## SUPPLIED DATA
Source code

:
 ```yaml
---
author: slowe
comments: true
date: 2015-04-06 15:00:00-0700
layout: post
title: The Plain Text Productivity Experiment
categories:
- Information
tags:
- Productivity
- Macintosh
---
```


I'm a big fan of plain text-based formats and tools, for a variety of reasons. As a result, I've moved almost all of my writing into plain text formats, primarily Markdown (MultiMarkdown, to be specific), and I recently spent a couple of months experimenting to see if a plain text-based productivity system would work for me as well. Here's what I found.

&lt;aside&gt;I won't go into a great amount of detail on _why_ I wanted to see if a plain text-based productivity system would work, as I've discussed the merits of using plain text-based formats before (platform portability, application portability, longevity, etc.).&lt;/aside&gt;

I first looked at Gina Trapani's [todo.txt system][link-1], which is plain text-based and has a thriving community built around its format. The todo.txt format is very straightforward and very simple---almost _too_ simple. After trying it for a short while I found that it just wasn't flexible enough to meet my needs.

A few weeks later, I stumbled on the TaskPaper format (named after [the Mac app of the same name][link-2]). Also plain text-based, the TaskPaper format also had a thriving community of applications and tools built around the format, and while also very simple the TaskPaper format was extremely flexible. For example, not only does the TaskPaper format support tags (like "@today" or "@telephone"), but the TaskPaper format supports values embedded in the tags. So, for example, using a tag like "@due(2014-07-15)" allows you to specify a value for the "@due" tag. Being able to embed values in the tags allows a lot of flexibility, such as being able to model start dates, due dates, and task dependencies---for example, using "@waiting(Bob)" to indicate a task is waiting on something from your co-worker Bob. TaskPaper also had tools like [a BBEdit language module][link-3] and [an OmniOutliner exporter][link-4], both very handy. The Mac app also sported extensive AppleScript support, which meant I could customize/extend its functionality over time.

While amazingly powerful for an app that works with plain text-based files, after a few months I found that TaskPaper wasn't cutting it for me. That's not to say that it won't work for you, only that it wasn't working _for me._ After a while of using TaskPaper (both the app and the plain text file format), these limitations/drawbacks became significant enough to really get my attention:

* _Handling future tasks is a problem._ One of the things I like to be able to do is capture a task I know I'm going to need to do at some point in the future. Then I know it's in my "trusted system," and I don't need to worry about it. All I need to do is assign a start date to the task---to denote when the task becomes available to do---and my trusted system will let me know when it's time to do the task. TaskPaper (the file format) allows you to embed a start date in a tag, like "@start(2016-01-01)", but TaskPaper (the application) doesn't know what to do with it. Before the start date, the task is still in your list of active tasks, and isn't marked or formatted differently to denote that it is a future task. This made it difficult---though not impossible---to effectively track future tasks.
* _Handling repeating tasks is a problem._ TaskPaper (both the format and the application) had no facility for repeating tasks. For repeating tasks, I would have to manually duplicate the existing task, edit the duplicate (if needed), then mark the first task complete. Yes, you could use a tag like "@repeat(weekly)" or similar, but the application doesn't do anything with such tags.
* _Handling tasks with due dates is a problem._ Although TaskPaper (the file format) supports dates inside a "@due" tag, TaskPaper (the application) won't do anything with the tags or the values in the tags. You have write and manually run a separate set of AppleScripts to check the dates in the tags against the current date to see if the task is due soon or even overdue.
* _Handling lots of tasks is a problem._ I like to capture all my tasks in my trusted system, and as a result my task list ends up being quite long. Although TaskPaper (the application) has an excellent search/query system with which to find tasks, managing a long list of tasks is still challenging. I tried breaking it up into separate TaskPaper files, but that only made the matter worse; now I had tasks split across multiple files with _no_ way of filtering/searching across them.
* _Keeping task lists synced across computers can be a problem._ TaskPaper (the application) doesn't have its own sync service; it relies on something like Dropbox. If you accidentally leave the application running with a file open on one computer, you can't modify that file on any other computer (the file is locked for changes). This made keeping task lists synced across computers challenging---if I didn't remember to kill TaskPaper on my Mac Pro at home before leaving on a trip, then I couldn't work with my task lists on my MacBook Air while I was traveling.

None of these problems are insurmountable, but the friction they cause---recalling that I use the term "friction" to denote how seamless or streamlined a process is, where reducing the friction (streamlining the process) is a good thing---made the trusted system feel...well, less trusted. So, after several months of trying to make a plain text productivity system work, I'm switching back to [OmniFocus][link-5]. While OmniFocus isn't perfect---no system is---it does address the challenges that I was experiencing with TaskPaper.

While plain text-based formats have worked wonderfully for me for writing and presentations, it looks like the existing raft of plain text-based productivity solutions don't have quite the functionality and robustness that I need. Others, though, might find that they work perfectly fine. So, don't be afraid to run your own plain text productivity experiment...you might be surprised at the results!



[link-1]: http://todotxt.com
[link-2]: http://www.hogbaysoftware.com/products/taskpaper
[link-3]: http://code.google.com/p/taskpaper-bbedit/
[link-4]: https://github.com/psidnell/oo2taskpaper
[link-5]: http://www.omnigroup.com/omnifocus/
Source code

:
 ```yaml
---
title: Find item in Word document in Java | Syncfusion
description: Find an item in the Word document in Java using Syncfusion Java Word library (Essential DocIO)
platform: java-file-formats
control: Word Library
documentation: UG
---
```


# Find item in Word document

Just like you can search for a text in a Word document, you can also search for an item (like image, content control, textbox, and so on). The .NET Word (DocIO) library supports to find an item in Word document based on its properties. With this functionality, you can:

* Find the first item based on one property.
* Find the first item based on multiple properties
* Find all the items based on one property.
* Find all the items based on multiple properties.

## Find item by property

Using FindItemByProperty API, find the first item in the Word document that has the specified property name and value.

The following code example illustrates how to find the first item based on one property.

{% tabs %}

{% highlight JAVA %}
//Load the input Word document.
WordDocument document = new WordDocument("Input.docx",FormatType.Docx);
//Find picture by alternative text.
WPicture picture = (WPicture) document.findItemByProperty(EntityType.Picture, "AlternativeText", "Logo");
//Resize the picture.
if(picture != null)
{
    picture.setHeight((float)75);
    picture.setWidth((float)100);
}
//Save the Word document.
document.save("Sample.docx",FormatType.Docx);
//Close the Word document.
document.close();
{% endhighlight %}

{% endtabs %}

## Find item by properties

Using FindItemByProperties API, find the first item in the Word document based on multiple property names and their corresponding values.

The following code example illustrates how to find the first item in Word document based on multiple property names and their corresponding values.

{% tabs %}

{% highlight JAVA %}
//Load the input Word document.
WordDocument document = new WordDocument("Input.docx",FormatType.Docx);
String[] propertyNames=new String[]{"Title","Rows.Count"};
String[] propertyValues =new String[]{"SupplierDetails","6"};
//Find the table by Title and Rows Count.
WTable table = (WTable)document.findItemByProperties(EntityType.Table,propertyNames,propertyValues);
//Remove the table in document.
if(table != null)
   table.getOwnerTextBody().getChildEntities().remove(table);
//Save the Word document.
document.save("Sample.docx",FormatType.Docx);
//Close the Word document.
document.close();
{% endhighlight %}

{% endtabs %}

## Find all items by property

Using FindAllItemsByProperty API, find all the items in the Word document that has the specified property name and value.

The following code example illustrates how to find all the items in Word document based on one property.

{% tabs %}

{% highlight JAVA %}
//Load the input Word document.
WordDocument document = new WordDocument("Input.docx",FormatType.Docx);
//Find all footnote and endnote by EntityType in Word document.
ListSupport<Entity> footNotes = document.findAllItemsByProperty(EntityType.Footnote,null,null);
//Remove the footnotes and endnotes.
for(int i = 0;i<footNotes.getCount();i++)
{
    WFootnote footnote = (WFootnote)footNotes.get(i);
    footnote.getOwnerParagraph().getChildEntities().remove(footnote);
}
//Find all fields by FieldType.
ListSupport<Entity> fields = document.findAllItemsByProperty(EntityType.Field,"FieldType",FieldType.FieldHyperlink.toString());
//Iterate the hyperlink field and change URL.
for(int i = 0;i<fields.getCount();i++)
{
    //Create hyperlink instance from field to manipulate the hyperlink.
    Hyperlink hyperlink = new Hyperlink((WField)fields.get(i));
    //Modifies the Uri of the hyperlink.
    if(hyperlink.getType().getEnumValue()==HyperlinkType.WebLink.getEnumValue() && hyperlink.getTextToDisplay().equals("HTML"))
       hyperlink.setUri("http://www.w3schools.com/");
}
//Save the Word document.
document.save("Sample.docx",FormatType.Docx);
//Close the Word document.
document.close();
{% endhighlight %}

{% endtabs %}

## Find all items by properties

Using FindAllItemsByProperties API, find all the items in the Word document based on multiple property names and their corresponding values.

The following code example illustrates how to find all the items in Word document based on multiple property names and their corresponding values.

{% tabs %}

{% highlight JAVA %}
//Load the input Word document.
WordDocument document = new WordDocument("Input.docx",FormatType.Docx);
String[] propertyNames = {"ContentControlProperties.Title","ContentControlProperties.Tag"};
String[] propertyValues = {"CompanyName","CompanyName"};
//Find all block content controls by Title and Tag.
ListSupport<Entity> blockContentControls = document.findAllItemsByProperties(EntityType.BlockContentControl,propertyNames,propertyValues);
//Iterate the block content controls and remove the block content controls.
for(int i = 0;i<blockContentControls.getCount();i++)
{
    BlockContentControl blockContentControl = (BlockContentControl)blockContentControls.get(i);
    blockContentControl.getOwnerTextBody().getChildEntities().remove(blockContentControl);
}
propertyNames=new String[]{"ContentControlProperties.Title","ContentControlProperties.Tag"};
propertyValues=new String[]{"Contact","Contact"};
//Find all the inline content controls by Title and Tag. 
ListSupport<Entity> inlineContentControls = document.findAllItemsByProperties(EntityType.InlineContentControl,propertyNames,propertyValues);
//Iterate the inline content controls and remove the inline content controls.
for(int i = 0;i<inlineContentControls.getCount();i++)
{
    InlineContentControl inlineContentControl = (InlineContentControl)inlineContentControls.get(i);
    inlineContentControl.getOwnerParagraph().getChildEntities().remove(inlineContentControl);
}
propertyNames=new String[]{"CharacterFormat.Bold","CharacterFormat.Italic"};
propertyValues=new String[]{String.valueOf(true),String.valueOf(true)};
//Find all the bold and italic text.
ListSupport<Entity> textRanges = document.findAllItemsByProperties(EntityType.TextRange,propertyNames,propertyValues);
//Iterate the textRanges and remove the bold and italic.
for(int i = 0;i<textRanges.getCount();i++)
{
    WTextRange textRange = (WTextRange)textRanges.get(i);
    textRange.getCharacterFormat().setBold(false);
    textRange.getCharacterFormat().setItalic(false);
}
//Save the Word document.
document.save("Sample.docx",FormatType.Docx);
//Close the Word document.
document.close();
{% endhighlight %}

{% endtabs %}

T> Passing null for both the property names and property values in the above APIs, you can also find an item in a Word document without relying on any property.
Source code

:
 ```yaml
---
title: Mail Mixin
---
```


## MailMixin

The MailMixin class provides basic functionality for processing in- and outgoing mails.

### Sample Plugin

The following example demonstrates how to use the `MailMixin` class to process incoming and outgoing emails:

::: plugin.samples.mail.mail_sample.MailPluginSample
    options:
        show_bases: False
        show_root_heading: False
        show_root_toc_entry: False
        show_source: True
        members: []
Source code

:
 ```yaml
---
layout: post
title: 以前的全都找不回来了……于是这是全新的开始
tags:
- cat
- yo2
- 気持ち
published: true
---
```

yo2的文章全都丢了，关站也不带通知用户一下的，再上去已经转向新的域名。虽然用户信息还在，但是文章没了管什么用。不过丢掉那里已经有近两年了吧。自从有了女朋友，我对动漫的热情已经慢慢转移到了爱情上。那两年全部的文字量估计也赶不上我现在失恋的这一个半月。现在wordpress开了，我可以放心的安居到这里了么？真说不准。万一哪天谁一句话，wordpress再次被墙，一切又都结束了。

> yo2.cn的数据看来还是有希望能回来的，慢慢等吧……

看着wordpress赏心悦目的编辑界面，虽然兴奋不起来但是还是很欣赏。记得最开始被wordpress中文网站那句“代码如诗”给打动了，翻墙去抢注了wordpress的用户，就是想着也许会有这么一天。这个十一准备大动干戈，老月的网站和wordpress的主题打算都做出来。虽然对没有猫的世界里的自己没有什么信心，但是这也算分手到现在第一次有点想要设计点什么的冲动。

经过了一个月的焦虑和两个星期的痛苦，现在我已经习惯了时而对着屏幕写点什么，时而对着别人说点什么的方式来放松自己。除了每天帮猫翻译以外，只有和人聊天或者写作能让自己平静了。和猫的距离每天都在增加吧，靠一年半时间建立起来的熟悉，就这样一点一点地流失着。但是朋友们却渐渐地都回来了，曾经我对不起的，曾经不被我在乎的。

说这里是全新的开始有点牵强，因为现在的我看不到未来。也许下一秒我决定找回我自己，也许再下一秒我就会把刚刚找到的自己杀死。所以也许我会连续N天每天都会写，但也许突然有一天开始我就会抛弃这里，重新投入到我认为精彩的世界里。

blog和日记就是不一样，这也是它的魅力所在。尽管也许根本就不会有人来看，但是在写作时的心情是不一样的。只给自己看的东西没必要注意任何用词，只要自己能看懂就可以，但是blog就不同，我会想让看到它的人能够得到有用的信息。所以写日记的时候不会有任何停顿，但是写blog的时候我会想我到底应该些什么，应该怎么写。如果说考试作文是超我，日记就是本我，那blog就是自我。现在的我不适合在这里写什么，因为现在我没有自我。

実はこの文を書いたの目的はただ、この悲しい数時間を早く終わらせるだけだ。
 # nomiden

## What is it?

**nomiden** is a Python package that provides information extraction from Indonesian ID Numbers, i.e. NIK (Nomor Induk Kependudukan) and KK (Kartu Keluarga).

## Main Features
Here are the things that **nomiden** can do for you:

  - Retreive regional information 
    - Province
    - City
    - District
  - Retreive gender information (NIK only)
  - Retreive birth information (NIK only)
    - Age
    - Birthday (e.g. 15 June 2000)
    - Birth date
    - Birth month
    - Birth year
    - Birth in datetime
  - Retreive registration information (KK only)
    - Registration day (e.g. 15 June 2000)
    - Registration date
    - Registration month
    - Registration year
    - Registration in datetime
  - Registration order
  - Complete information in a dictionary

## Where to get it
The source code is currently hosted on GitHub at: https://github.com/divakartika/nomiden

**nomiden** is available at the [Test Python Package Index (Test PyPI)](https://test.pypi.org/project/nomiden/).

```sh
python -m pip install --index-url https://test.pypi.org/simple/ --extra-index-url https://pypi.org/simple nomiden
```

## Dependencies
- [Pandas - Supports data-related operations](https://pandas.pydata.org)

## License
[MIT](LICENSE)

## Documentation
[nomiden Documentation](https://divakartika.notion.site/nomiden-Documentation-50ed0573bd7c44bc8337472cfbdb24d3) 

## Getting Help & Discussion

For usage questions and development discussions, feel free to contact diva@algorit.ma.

## WHAT THE EXERCISE ASKS
Retype only this range exactly: the first line of the data through the line where "I first looked" appears.

## ANSWER SPACE
Source code

:
 ```yaml
---
author: slowe
comments: true
date: 2015-04-06 15:00:00-0700
layout: post
title: The Plain Text Productivity Experiment
categories:
- Information
tags:
- Productivity
- Macintosh
---
```


I'm a big fan of plain text-based formats and tools, for a variety of reasons. As a result, I've moved almost all of my writing into plain text formats, primarily Markdown (MultiMarkdown, to be specific), and I recently spent a couple of months experimenting to see if a plain text-based productivity system would work for me as well. Here's what I found.

&lt;aside&gt;I won't go into a great amount of detail on _why_ I wanted to see if a plain text-based productivity system would work, as I've discussed the merits of using plain text-based formats before (platform portability, application portability, longevity, etc.).&lt;/aside&gt;

I first looked at Gina Trapani's [todo.txt system][link-1], which is plain text-based and has a thriving community built around its format. The todo.txt format is very straightforward and very simple---almost _too_ simple. After trying it for a short while I found that it just wasn't flexible enough to meet my needs.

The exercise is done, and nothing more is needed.